In open addressing, all elements are stored in the hash table itself. That is, each table entry contains either an element of the dynamic set or NIL. When searching for an element, we systematically examine table slots until the desired element is found or it is clear that the element is not in the table. There are no lists and no elements stored outside the table, as there are in chaining. Thus, in open addressing, the hash table can "fill up" so that no further insertions can be made; the load factor α can never exceed 1.

Of course, we could store the linked lists for chaining inside the hash table, in the otherwise unused hash-table slots (see Exercise 11.2-4), but the advantage of open addressing is that it avoids pointers altogether. Instead of following pointers, we compute the sequence of slots to be examined. The extra memory freed by not storing pointers provides the hash table with a larger number of slots for the same amount of memory, potentially yielding fewer collisions and faster retrieval.

To perform insertion using open addressing, we successively examine, or probe, the hash table until we find an empty slot in which to put the key. Instead of being fixed in the order 0, 1, ..., m - 1 (which requires Θ(n) search time), the sequence of positions probed depends upon the key being inserted. To determine which slots to probe, we extend the hash function to include the probe number (starting from 0) as a second input. Thus, the hash function becomes

h : U × {0, 1, ..., m - 1} → {0, 1, ..., m - 1}.

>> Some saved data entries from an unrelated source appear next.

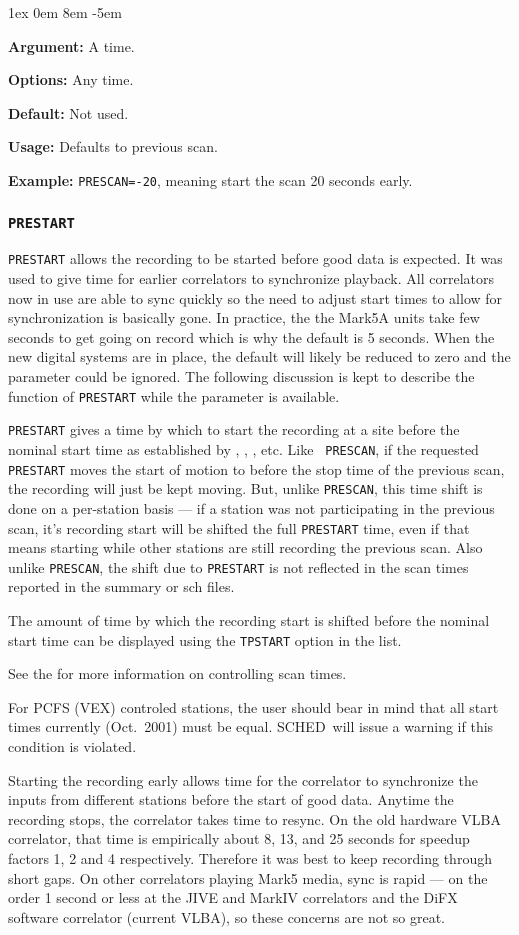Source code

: \documentclass{report}
\newcommand{\schedb}{{\sc SCHED~}}
\newcommand{\rcwbox}[5]{
  \begin{list}{}{\parsep 1ex  \itemsep 0em
                 \leftmargin 8em  \itemindent -5em }
    \item {\bf Argument:} #1
    \item {\bf Options:}  #2
    \item {\bf Default:}  #3
    \item {\bf Usage:}    #4
    \item {\bf Example:}  #5
  \end{list}
}
\begin{document}
\rcwbox
{A time.}
{Any time.}
{Not used.}
{Defaults to previous scan.}
{{\tt PRESCAN=-20}, meaning start the scan 20 seconds early.}

\subsubsection{\label{MP:PRESTART}{\tt PRESTART}}

{\tt PRESTART} allows the recording to be started before good data is
expected.  It was used to give time for earlier correlators to
synchronize playback.  All correlators now in use are able to sync
quickly so the need to adjust start times to allow for synchronization
is basically gone.  In practice, the the Mark5A units take few seconds to get
going on record which is why the default is 5 seconds.  When the
new digital systems are in place, the default will likely be reduced
to zero and the parameter could be ignored.  The following
discussion is kept to describe the function of {\tt PRESTART} while
the parameter is available.

{\tt PRESTART} gives a time by which to start the recording at a
site before the nominal start time as established by , , ,  etc.  Like {\tt
PRESCAN}, if the requested {\tt PRESTART} moves the start of motion to
before the stop time of the previous scan, the recording will just be kept
moving.  But, unlike {\tt PRESCAN}, this time shift is done on a
per-station basis --- if a station was not participating in the
previous scan, it's recording start will be shifted the full
{\tt PRESTART} time, even if that means starting while other stations
are still recording the previous scan.  Also unlike {\tt PRESCAN},
the shift due to {\tt PRESTART} is not reflected in the scan
times reported in the summary or sch files.

The amount of time by which the recording start is shifted before
the nominal start time can be displayed using the {\tt TPSTART} option
in the  list.

See the  for more
information on controlling scan times.

For PCFS (VEX) controled stations, the user should bear in mind that
all start times currently (Oct.\ 2001) must be equal. \schedb will issue
a warning if this condition is violated.

Starting the recording early allows time for the correlator to
synchronize the inputs from different stations before the start of
good data.  Anytime the recording stops, the correlator takes time to
resync.  On the old hardware VLBA correlator, that time is empirically
about 8, 13, and 25 seconds for speedup factors 1, 2 and 4
respectively.  Therefore it was best to keep recording through short
gaps.  On other correlators playing Mark5 media, sync is rapid ---
on the order 1 second or less at the JIVE and MarkIV correlators and the
DiFX software correlator (current VLBA), so these concerns are not so
great.
\end{document}

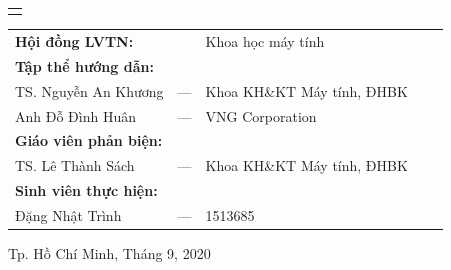 \documentclass[a4paper,13pt]{report}
\begin{document}
\begin{titlepage}
\begin{center}
\begin{tabular}{c}
\\
\hline
\\

\end{tabular}
\end{center}

\vspace{1cm}

\begin{tabular}{lllll}
\hspace{3 cm} \textbf{Hội đồng LVTN:}& &Khoa học máy tính\\\addlinespace

\hspace{3 cm} \textbf{Tập thể hướng dẫn:}\\\addlinespace
\hspace{4 cm} TS. Nguyễn An Khương &---& Khoa KH\&KT Máy tính, ĐHBK  \\
\hspace{4 cm} Anh Đỗ Đình Huân &---& VNG Corporation \\\addlinespace

\hspace{3 cm} \textbf{Giáo viên phản biện:}\\\addlinespace
\hspace{4 cm} TS. Lê Thành Sách &---& Khoa KH\&KT Máy tính, ĐHBK  \\\addlinespace

\hspace{3 cm} \textbf{Sinh viên thực hiện:} \\\addlinespace
\hspace{4 cm} Đặng Nhật Trình &---& 1513685 \\

\end{tabular}

\vspace{1.5cm}

\begin{center}
{\footnotesize Tp. Hồ Chí Minh, Tháng 9, 2020}
\end{center}
\end{titlepage}

\preface


% 
% 


\body
\printglossary[type=\acronymtype, title=Danh mục viết tắt, toctitle=Danh mục viết tắt]












\appendix


% 
% 
% 

\printbibliography
\end{document}
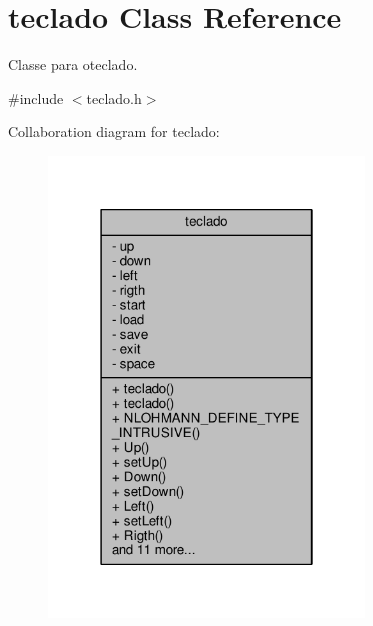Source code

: \hypertarget{classteclado}{}\section{teclado Class Reference}
\label{classteclado}


Classe para oteclado.  




{\ttfamily \#include $<$teclado.\+h$>$}



Collaboration diagram for teclado\+:
\nopagebreak
\begin{figure}[H]
\begin{center}
\leavevmode
\includegraphics[width=238pt]{classteclado__coll__graph}
\end{center}
\end{figure}
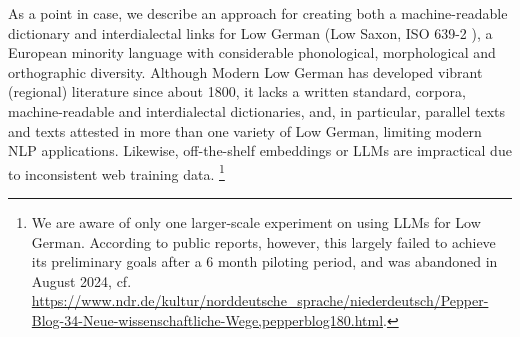 As a point in case, we describe an approach for creating both a machine-readable dictionary and interdialectal links for Low German (Low Saxon, ISO 639-2 ), a European minority language with considerable phonological, morphological and orthographic diversity. Although Modern Low German has developed vibrant (regional) literature since about 1800, it lacks a written standard, corpora, machine-readable and interdialectal dictionaries, and, in particular, parallel texts and texts attested in more than one variety of Low German, limiting modern NLP applications. Likewise, off-the-shelf embeddings or LLMs are impractical due to inconsistent web training data. \footnote{
    We are aware of only one larger-scale experiment on using LLMs for Low German. According to public reports, however, this largely failed to achieve its preliminary goals after a 6 month piloting period, and was abandoned in August 2024, cf. \url{https://www.ndr.de/kultur/norddeutsche_sprache/niederdeutsch/Pepper-Blog-34-Neue-wissenschaftliche-Wege,pepperblog180.html}.
}

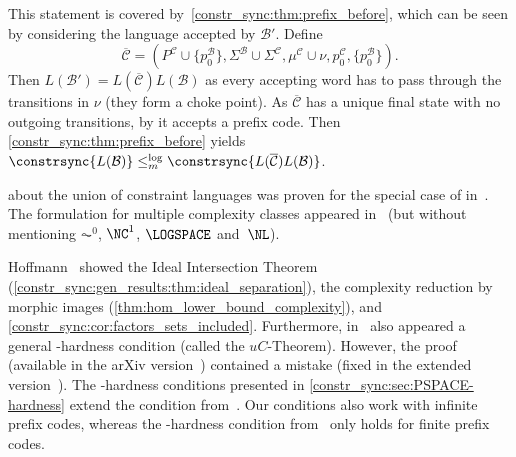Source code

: \begin{enumerate}
	This statement is covered by~\cref{constr_sync:thm:prefix_before}, which can be seen 
	by considering the language accepted by $\mathcal B'$.
	Define 
	\[
	\overline{\mathcal C} = (P^{\mathcal C} \cup \{p_0^{\mathcal B}\}, \Sigma^{\mathcal B} \cup \Sigma^{\mathcal C}, 
	\mu^{\mathcal C} \cup \nu, p_0^{\mathcal C}, \{p_0^{\mathcal B}\}).
	\]
	Then $L(\mathcal B') = L(\overline{ \mathcal C})  L(\mathcal B)$
	as 
	every accepting word has to pass through the transitions in $\nu$ (they form a choke point).
	As $\overline{\mathcal C}$ has a unique final state with no outgoing transitions,
	by  
	it accepts a prefix code.
	Then \cref{constr_sync:thm:prefix_before} 
	yields $\constrsync{L(\mathcal B)} \leq_m^{\log} \constrsync{L(\overline{ \mathcal C})  L(\mathcal B)}$.
\end{enumerate} 

 about the union of constraint languages
was proven for the special case of \PTIME in~\cite[Lem.~13]{FernauGHHVW19}.
The formulation for multiple complexity classes 
appeared in~\cite[Lem.~7]{DBLP:journals/tcs/Hoffmann21} (but without mentioning $\AC^0$, $\NC^1$, $\LOGSPACE$ and~$\NL$).

Hoffmann~\cite{DBLP:conf/cocoon/Hoffmann21} 
showed the Ideal Intersection Theorem (\cref{constr_sync:gen_results:thm:ideal_separation}),
the complexity reduction by morphic images (\cref{thm:hom_lower_bound_complexity}),
and \cref{constr_sync:cor:factors_sets_included}.
Furthermore, in~\cite[Thm.~4.5]{DBLP:conf/cocoon/Hoffmann21} also appeared  a general \PSPACE-hardness condition
(called the $uC$-Theorem).
However, the proof (available in the arXiv version~\cite{DBLP:journals/corr/abs-2005-05907}) 
contained a mistake (fixed in the extended version~\cite{HoffmannCocoonExtended}).
The \PSPACE-hardness conditions presented in \cref{constr_sync:sec:PSPACE-hardness}
extend the condition from~\cite{DBLP:conf/cocoon/Hoffmann21}.
Our conditions also work with infinite prefix codes, whereas
the \PSPACE-hardness condition from~\cite{DBLP:conf/cocoon/Hoffmann21} only holds for finite prefix codes.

With open addressing, we require that for every key k, the probe sequence

〈h(k,0),h(k,1), ..., h(k,m - 1)〉

be a permutation of 〈0, 1, ..., m -1〉, so that every hash-table position is eventually considered as a slot for a new key as the table fills up. In the following pseudocode, we assume that the elements in the hash table T are keys with no satellite information; the key k is identical to the element containing key k. Each slot contains either a key or NIL (if the slot is empty).

HASH-INSERT(T, k)
1  i ← 0
2  repeat j ← h(k, i)
3         if T[j] = NIL
4            then T[j] ← k
5                 return j
6            else i ← i + 1
7   until i = m
8 error "hash table overflow"

The algorithm for searching for key k probes the same sequence of slots that the insertion algorithm examined when key k was inserted. Therefore, the search can terminate (unsuccessfully) when it finds an empty slot, since k would have been inserted there and not later in its probe sequence. (This argument assumes that keys are not deleted from the hash table.) The procedure HASH-SEARCH takes as input a hash table T and a key k, returning j if slot j is found to contain key k, or NIL if key k is not present in table T.

HASH-SEARCH(T, k)
1  i ← 0
2  repeat j ← h(k, i)
3         if T[j] = k
4            then return j
5         i ← i + 1
6    until T[j] = NIL or i = m
7  return NIL

Deletion from an open-address hash table is difficult. When we delete a key from slot i, we cannot simply mark that slot as empty by storing NIL in it. Doing so might make it impossible to retrieve any key k during whose insertion we had probed slot i and found it occupied. One solution is to mark the slot by storing in it the special value DELETED instead of NIL. We would then modify the procedure HASH-INSERT to treat such a slot as if it were empty so that a new key can be inserted. No modification of HASH-SEARCH is needed, since it will pass over DELETED values while searching. When we use the special value DELETED, however, search times are no longer dependent on the load factor α, and for this reason chaining is more commonly selected as a collision resolution technique when keys must be deleted.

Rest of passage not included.